Matthew Macfadyen (‘Howards End’) chats playing ‘a man of his time’ who is ‘blocked emotionally’ [EXCLUSIVE VIDEO INTERVIEW]

“He’s not a cold man. He’s sort of blocked emotionally, but he’s a man of his time” reveals Matthew Macfadyen about his role as Henry Wilcox in the Starz limited series “Howards End.” It’s a new adaptation of E.M. Forster‘s classic novel about class and gender politics in the early 1900’s, which was previously adapted into an Oscar-winning 1992 film. In our exclusive video interview (watch the video above), Macfadyen talks about the series’s timeliness, “especially when society is thinking very deeply about men and women, and the way women are treated.”

Macfadyen admits to feeling a certain amount of hesitation about accepting the role, primarily due to his history of starring in a number of period pieces. In television and film he has often played “Victorian or Edwardian gentlemen,” including his roles as Mr. Darcy in the 2005 film version of “Pride and Prejudice” and as Inspector Reid on the BBC drama “Ripper Street.” But Macfadyen claims that it was the script by Kenneth Lonergan (“Manchester by the Sea”) that ultimately convinced him to take on the role. “I think [Lonergan] brought a lack of sentimentality towards [the novel], or a lack of reverence,” Macfadyen explains, “and that’s probably quite a good thing.”

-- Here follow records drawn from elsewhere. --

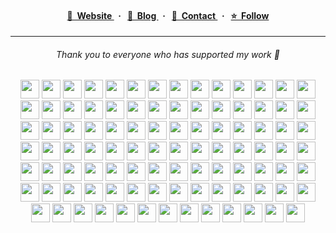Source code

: <h4 align="center">
  <a href="https://hirok.io">
    👤&nbsp;&nbsp;Website
  </a>&nbsp;&nbsp;·&nbsp;&nbsp;

  <a href="https://hirok.io/posts">
    📖&nbsp;&nbsp;Blog
  </a>&nbsp;&nbsp;·&nbsp;&nbsp;
  
  <a href="https://hirok.io/contact">
    💬&nbsp;&nbsp;Contact
  </a>&nbsp;&nbsp;·&nbsp;&nbsp;

  <a href="https://x.com/privatenumbr">
    ⭐️&nbsp;&nbsp;Follow
  </a>
</h4>

<hr>

<h6 align="center">Thank you to everyone who has supported my work 💞</h6>
<!-- sponsors:start --><p align="center"><a href="https://github.com/getsentry" title="getsentry"><img src="https://github.com/getsentry.png?size=60" width="30"></a> <a href="https://github.com/afilio-de" title="afilio-de"><img src="https://github.com/afilio-de.png?size=60" width="30"></a> <a href="https://github.com/thnxdev" title="thnxdev"><img src="https://github.com/thnxdev.png?size=60" width="30"></a> <a href="https://github.com/schoolhouse-world" title="schoolhouse-world"><img src="https://github.com/schoolhouse-world.png?size=60" width="30"></a> <a href="https://github.com/denelop" title="denelop"><img src="https://github.com/denelop.png?size=60" width="30"></a> <a href="https://github.com/microsoft" title="microsoft"><img src="https://github.com/microsoft.png?size=60" width="30"></a> <a href="https://github.com/badrap" title="badrap"><img src="https://github.com/badrap.png?size=60" width="30"></a> <a href="https://github.com/roboflow" title="roboflow"><img src="https://github.com/roboflow.png?size=60" width="30"></a> <a href="https://github.com/typed-rocks" title="typed-rocks"><img src="https://github.com/typed-rocks.png?size=60" width="30"></a> <a href="https://github.com/webdriverio" title="webdriverio"><img src="https://github.com/webdriverio.png?size=60" width="30"></a> <a href="https://github.com/prisma" title="prisma"><img src="https://github.com/prisma.png?size=60" width="30"></a> <a href="https://github.com/omanderconsulting" title="omanderconsulting"><img src="https://github.com/omanderconsulting.png?size=60" width="30"></a> <a href="https://github.com/syntaxfm" title="syntaxfm"><img src="https://github.com/syntaxfm.png?size=60" width="30"></a> <a href="https://github.com/endearhq" title="endearhq"><img src="https://github.com/endearhq.png?size=60" width="30"></a> <a href="https://github.com/Nutlope" title="Nutlope"><img src="https://github.com/Nutlope.png?size=60" width="30"></a> <a href="https://github.com/grikomsn" title="grikomsn"><img src="https://github.com/grikomsn.png?size=60" width="30"></a> <a href="https://github.com/talentlessguy" title="talentlessguy"><img src="https://github.com/talentlessguy.png?size=60" width="30"></a> <a href="https://github.com/matheuspiaui" title="matheuspiaui"><img src="https://github.com/matheuspiaui.png?size=60" width="30"></a> <a href="https://github.com/Oksydan" title="Oksydan"><img src="https://github.com/Oksydan.png?size=60" width="30"></a> <a href="https://github.com/fspoettel" title="fspoettel"><img src="https://github.com/fspoettel.png?size=60" width="30"></a> <a href="https://github.com/remorses" title="remorses"><img src="https://github.com/remorses.png?size=60" width="30"></a> <a href="https://github.com/yazinsai" title="yazinsai"><img src="https://github.com/yazinsai.png?size=60" width="30"></a> <a href="https://github.com/antfu" title="antfu"><img src="https://github.com/antfu.png?size=60" width="30"></a> <a href="https://github.com/danielpza" title="danielpza"><img src="https://github.com/danielpza.png?size=60" width="30"></a> <a href="https://github.com/SimYunSup" title="SimYunSup"><img src="https://github.com/SimYunSup.png?size=60" width="30"></a> <a href="https://github.com/webpro" title="webpro"><img src="https://github.com/webpro.png?size=60" width="30"></a> <a href="https://github.com/stephenh" title="stephenh"><img src="https://github.com/stephenh.png?size=60" width="30"></a> <a href="https://github.com/kubijo" title="kubijo"><img src="https://github.com/kubijo.png?size=60" width="30"></a> <a href="https://github.com/tvup" title="tvup"><img src="https://github.com/tvup.png?size=60" width="30"></a> <a href="https://github.com/nwalters512" title="nwalters512"><img src="https://github.com/nwalters512.png?size=60" width="30"></a> <a href="https://github.com/divmgl" title="divmgl"><img src="https://github.com/divmgl.png?size=60" width="30"></a> <a href="https://github.com/joshuatz" title="joshuatz"><img src="https://github.com/joshuatz.png?size=60" width="30"></a> <a href="https://github.com/Vages" title="Vages"><img src="https://github.com/Vages.png?size=60" width="30"></a> <a href="https://github.com/AnandChowdhary" title="AnandChowdhary"><img src="https://github.com/AnandChowdhary.png?size=60" width="30"></a> <a href="https://github.com/alexn-s" title="alexn-s"><img src="https://github.com/alexn-s.png?size=60" width="30"></a> <a href="https://github.com/andriyor" title="andriyor"><img src="https://github.com/andriyor.png?size=60" width="30"></a> <a href="https://github.com/zaripych" title="zaripych"><img src="https://github.com/zaripych.png?size=60" width="30"></a> <a href="https://github.com/KemingHe" title="KemingHe"><img src="https://github.com/KemingHe.png?size=60" width="30"></a> <a href="https://github.com/piquark6046" title="piquark6046"><img src="https://github.com/piquark6046.png?size=60" width="30"></a> <a href="https://github.com/hosht" title="hosht"><img src="https://github.com/hosht.png?size=60" width="30"></a> <a href="https://github.com/transitive-bullshit" title="transitive-bullshit"><img src="https://github.com/transitive-bullshit.png?size=60" width="30"></a> <a href="https://github.com/raquentin" title="raquentin"><img src="https://github.com/raquentin.png?size=60" width="30"></a> <a href="https://github.com/fisschl" title="fisschl"><img src="https://github.com/fisschl.png?size=60" width="30"></a> <a href="https://github.com/brc-dd" title="brc-dd"><img src="https://github.com/brc-dd.png?size=60" width="30"></a> <a href="https://github.com/adamsuskin" title="adamsuskin"><img src="https://github.com/adamsuskin.png?size=60" width="30"></a> <a href="https://github.com/noxify" title="noxify"><img src="https://github.com/noxify.png?size=60" width="30"></a> <a href="https://github.com/typeofweb" title="typeofweb"><img src="https://github.com/typeofweb.png?size=60" width="30"></a> <a href="https://github.com/ai" title="ai"><img src="https://github.com/ai.png?size=60" width="30"></a> <a href="https://github.com/alcuadrado" title="alcuadrado"><img src="https://github.com/alcuadrado.png?size=60" width="30"></a> <a href="https://github.com/gajus" title="gajus"><img src="https://github.com/gajus.png?size=60" width="30"></a> <a href="https://github.com/KaisSalha" title="KaisSalha"><img src="https://github.com/KaisSalha.png?size=60" width="30"></a> <a href="https://github.com/niklasschloegel" title="niklasschloegel"><img src="https://github.com/niklasschloegel.png?size=60" width="30"></a> <a href="https://github.com/sintanial" title="sintanial"><img src="https://github.com/sintanial.png?size=60" width="30"></a> <a href="https://github.com/coderbyheart" title="coderbyheart"><img src="https://github.com/coderbyheart.png?size=60" width="30"></a> <a href="https://github.com/acelaya" title="acelaya"><img src="https://github.com/acelaya.png?size=60" width="30"></a> <a href="https://github.com/aoede3" title="aoede3"><img src="https://github.com/aoede3.png?size=60" width="30"></a> <a href="https://github.com/marvson" title="marvson"><img src="https://github.com/marvson.png?size=60" width="30"></a> <a href="https://github.com/simonplend" title="simonplend"><img src="https://github.com/simonplend.png?size=60" width="30"></a> <a href="https://github.com/fdebef" title="fdebef"><img src="https://github.com/fdebef.png?size=60" width="30"></a> <a href="https://github.com/nknapp" title="nknapp"><img src="https://github.com/nknapp.png?size=60" width="30"></a> <a href="https://github.com/mnaoumov" title="mnaoumov"><img src="https://github.com/mnaoumov.png?size=60" width="30"></a> <a href="https://github.com/baltpeter" title="baltpeter"><img src="https://github.com/baltpeter.png?size=60" width="30"></a> <a href="https://github.com/eavichay" title="eavichay"><img src="https://github.com/eavichay.png?size=60" width="30"></a> <a href="https://github.com/pwn-0x309" title="pwn-0x309"><img src="https://github.com/pwn-0x309.png?size=60" width="30"></a> <a href="https://github.com/mmkal" title="mmkal"><img src="https://github.com/mmkal.png?size=60" width="30"></a> <a href="https://github.com/pseudobun" title="pseudobun"><img src="https://github.com/pseudobun.png?size=60" width="30"></a> <a href="https://github.com/znck" title="znck"><img src="https://github.com/znck.png?size=60" width="30"></a> <a href="https://github.com/thomasballinger" title="thomasballinger"><img src="https://github.com/thomasballinger.png?size=60" width="30"></a> <a href="https://github.com/lacolaco" title="lacolaco"><img src="https://github.com/lacolaco.png?size=60" width="30"></a> <a href="https://github.com/eai04191" title="eai04191"><img src="https://github.com/eai04191.png?size=60" width="30"></a> <a href="https://github.com/dansalias" title="dansalias"><img src="https://github.com/dansalias.png?size=60" width="30"></a> <a href="https://github.com/siketyan" title="siketyan"><img src="https://github.com/siketyan.png?size=60" width="30"></a> <a href="https://github.com/votrungquan1999" title="votrungquan1999"><img src="https://github.com/votrungquan1999.png?size=60" width="30"></a> <a href="https://github.com/dlants" title="dlants"><img src="https://github.com/dlants.png?size=60" width="30"></a> <a href="https://github.com/legitleavitt" title="legitleavitt"><img src="https://github.com/legitleavitt.png?size=60" width="30"></a> <a href="https://github.com/electrovir" title="electrovir"><img src="https://github.com/electrovir.png?size=60" width="30"></a> <a href="https://github.com/wellwelwel" title="wellwelwel"><img src="https://github.com/wellwelwel.png?size=60" width="30"></a> <a href="https://github.com/poupalov" title="poupalov"><img src="https://github.com/poupalov.png?size=60" width="30"></a> <a href="https://github.com/kiriDevs" title="kiriDevs"><img src="https://github.com/kiriDevs.png?size=60" width="30"></a> <a href="https://github.com/MrDeatHHH" title="MrDeatHHH"><img src="https://github.com/MrDeatHHH.png?size=60" width="30"></a> <a href="https://github.com/druspencer" title="druspencer"><img src="https://github.com/druspencer.png?size=60" width="30"></a> <a href="https://github.com/shannonwells" title="shannonwells"><img src="https://github.com/shannonwells.png?size=60" width="30"></a> <a href="https://github.com/ex3ndr" title="ex3ndr"><img src="https://github.com/ex3ndr.png?size=60" width="30"></a> <a href="https://github.com/kingston" title="kingston"><img src="https://github.com/kingston.png?size=60" width="30"></a> <a href="https://github.com/digitalmio" title="digitalmio"><img src="https://github.com/digitalmio.png?size=60" width="30"></a> <a href="https://github.com/sapphi-red" title="sapphi-red"><img src="https://github.com/sapphi-red.png?size=60" width="30"></a> <a href="https://github.com/maorleger" title="maorleger"><img src="https://github.com/maorleger.png?size=60" width="30"></a> <a href="https://github.com/JaavierR" title="JaavierR"><img src="https://github.com/JaavierR.png?size=60" width="30"></a> <a href="https://github.com/jahands" title="jahands"><img src="https://github.com/jahands.png?size=60" width="30"></a> <a href="https://github.com/lpgera" title="lpgera"><img src="https://github.com/lpgera.png?size=60" width="30"></a> <a href="https://github.com/wjthieme" title="wjthieme"><img src="https://github.com/wjthieme.png?size=60" width="30"></a> <a href="https://github.com/francisu" title="francisu"><img src="https://github.com/francisu.png?size=60" width="30"></a> <a href="https://github.com/shadiflo" title="shadiflo"><img src="https://github.com/shadiflo.png?size=60" width="30"></a> <a href="https://github.com/itorisaias" title="itorisaias"><img src="https://github.com/itorisaias.png?size=60" width="30"></a> <a href="https://github.com/DarkGL" title="DarkGL"><img src="https://github.com/DarkGL.png?size=60" width="30"></a> <a href="https://github.com/hyoban" title="hyoban"><img src="https://github.com/hyoban.png?size=60" width="30"></a> <a href="https://github.com/aaronjsutton" title="aaronjsutton"><img src="https://github.com/aaronjsutton.png?size=60" width="30"></a></p><!-- sponsors:end -->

When it came to putting his own spin on the character, Macfadyen admits that he found the prospect of  “more exciting than daunting” to follow in the footsteps of Anthony Hopkins, who played Wilcox in the 1992 film. Macfadyen argues that exploring the character over the course of a four-hour series starring Hayley Atwell was akin to “painting on a bigger canvas,”  and gave him the opportunity to reveal facets of the character that were missing in the film adaptation.

SEE Over 100 video interviews with 2018 Emmy contenders

Macfadyen returns to television when his new HBO series “Succession” premieres on June 3.  He refers to his character Tom as both “a guy from Minnesota who can’t stop talking rubbish” and “a bit of a dipstick.” Macfadyen sees the role as a departure from all of the “repressed English gentlemen in three-piece suits” that he has played throughout his career, but also admits that he doesn’t have a plan when it comes to choosing projects. “I just try and pick things that are going to be exciting and challenging, and I’ve been very lucky.”